The days seem very short now that I am in my 8th decade. (Can that possibly be true?) Even though it is August, with the autumn equinox yet to come, I keep feeling that I am getting nowhere fast, days whizzing by before I can grasp them, slipping through my fingers like sand.
Bernadino and I watched a BBC documentary on the subject of time a few months ago. The presenter theorized that time seems to go faster as we get older because we have fewer new experiences, while for children, a butterfly kissing a flower, a drifting cloud, the taste of strawberries, hearing a new nursery rhyme, all are a cause for wonder and delight. As the years pass, not much seems, on the face of it, new anymore;we adults have had routines for decades, not years; have seen and experienced so much we hardly see it anymore.
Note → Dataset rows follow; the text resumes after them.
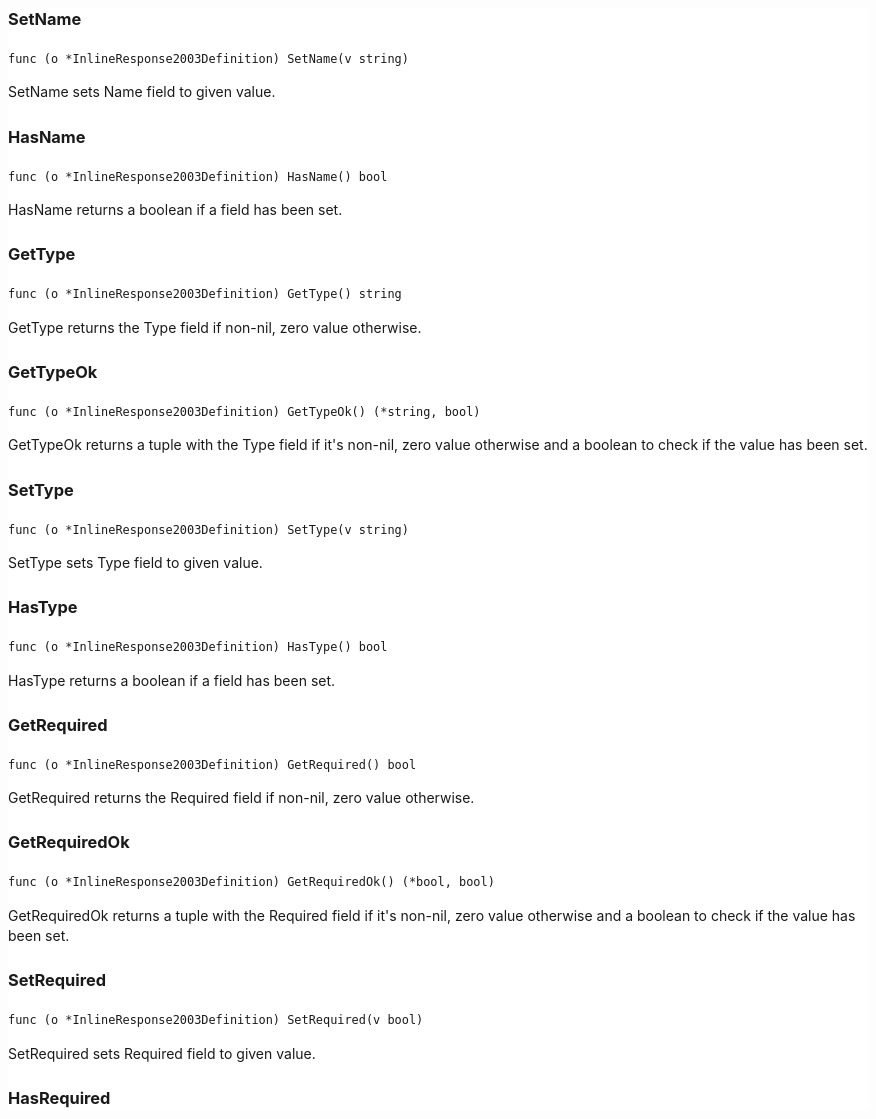 ### SetName

`func (o *InlineResponse2003Definition) SetName(v string)`

SetName sets Name field to given value.

### HasName

`func (o *InlineResponse2003Definition) HasName() bool`

HasName returns a boolean if a field has been set.

### GetType

`func (o *InlineResponse2003Definition) GetType() string`

GetType returns the Type field if non-nil, zero value otherwise.

### GetTypeOk

`func (o *InlineResponse2003Definition) GetTypeOk() (*string, bool)`

GetTypeOk returns a tuple with the Type field if it's non-nil, zero value otherwise
and a boolean to check if the value has been set.

### SetType

`func (o *InlineResponse2003Definition) SetType(v string)`

SetType sets Type field to given value.

### HasType

`func (o *InlineResponse2003Definition) HasType() bool`

HasType returns a boolean if a field has been set.

### GetRequired

`func (o *InlineResponse2003Definition) GetRequired() bool`

GetRequired returns the Required field if non-nil, zero value otherwise.

### GetRequiredOk

`func (o *InlineResponse2003Definition) GetRequiredOk() (*bool, bool)`

GetRequiredOk returns a tuple with the Required field if it's non-nil, zero value otherwise
and a boolean to check if the value has been set.

### SetRequired

`func (o *InlineResponse2003Definition) SetRequired(v bool)`

SetRequired sets Required field to given value.

### HasRequired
After all, how many times can a man shave and still find it thrilling? A woman put on lipstick? We brush our teeth, get dressed – put on underwear, socks, pants, shirt, or skirt pretty much automatically. I bet most people even put the same foot first putting on their underwear. I do. Breakfast, lunch, and dinner have come regularly more than 76,000 times by the time you are 70, and whether you prepare something different each time, or eat at a new restaurant, it is still breakfast, lunch and dinner.
But I don’t think it is all down to habit and routine, nor that changing the way you shave, put on your socks or your route to work will make any difference, as the presenter suggested. Theoretically, not a single micro-second is the same as the last one; the world changes, the very cells of the body change before you can exhale. If I could live only in the present moment, life must be endlessly fascinating. But I, for one, don’t always pay attention to the present anymore. My mind is busy predicting the future from the past, re-interpreting the past, feeling nostalgia or regret for the past, or pasting hopes and fears onto the future. .
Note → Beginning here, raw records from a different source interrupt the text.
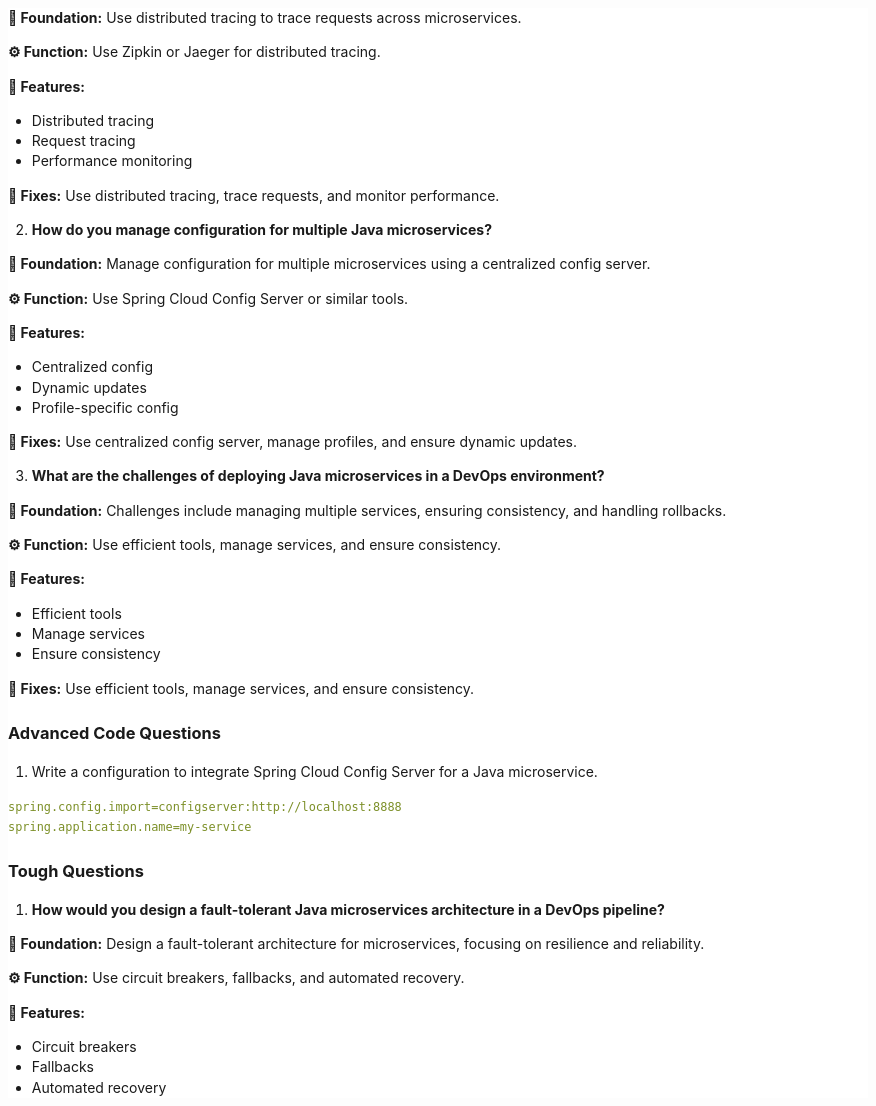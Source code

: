 **🧩 Foundation:** Use distributed tracing to trace requests across microservices.

**⚙️ Function:** Use Zipkin or Jaeger for distributed tracing.

**🚀 Features:**
- Distributed tracing
- Request tracing
- Performance monitoring

**🐞 Fixes:** Use distributed tracing, trace requests, and monitor performance.

2. **How do you manage configuration for multiple Java microservices?**

**🧩 Foundation:** Manage configuration for multiple microservices using a centralized config server.

**⚙️ Function:** Use Spring Cloud Config Server or similar tools.

**🚀 Features:**
- Centralized config
- Dynamic updates
- Profile-specific config

**🐞 Fixes:** Use centralized config server, manage profiles, and ensure dynamic updates.

3. **What are the challenges of deploying Java microservices in a DevOps environment?**

**🧩 Foundation:** Challenges include managing multiple services, ensuring consistency, and handling rollbacks.

**⚙️ Function:** Use efficient tools, manage services, and ensure consistency.

**🚀 Features:**
- Efficient tools
- Manage services
- Ensure consistency

**🐞 Fixes:** Use efficient tools, manage services, and ensure consistency.

### Advanced Code Questions

1. Write a configuration to integrate Spring Cloud Config Server for a Java microservice.

```yaml
spring.config.import=configserver:http://localhost:8888
spring.application.name=my-service
```

### Tough Questions

1. **How would you design a fault-tolerant Java microservices architecture in a DevOps pipeline?**

**🧩 Foundation:** Design a fault-tolerant architecture for microservices, focusing on resilience and reliability.

**⚙️ Function:** Use circuit breakers, fallbacks, and automated recovery.

**🚀 Features:**
- Circuit breakers
- Fallbacks
- Automated recovery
I have lived in California, north and south, Paris, the south of France, and now, southern England. It doesn’t matter. Nowhere is different from another, basically, unless I am. If my own sense of wonder at the present moment has slipped away, I am marching in place, while the immense, loving, present whirls around me.
A galaxy of life!
Love this deep insight into “time.” Especially, “days whizzing by before I can grasp them, slipping through my fingers like sand.”
Or “like Jello.”
You are quite the philosophotrix. Great writing. Regards to all of those responsible for saving western civilizatoion – again.
S. Nalle
You hit it on the button. Just using the term “eighth decade” when you wake up the day after your 70th birthday took me aback–My God, I’m almost in the ninetieth! and that’s old. I feel as if I’m running down hill, and there’s no way I can slow down.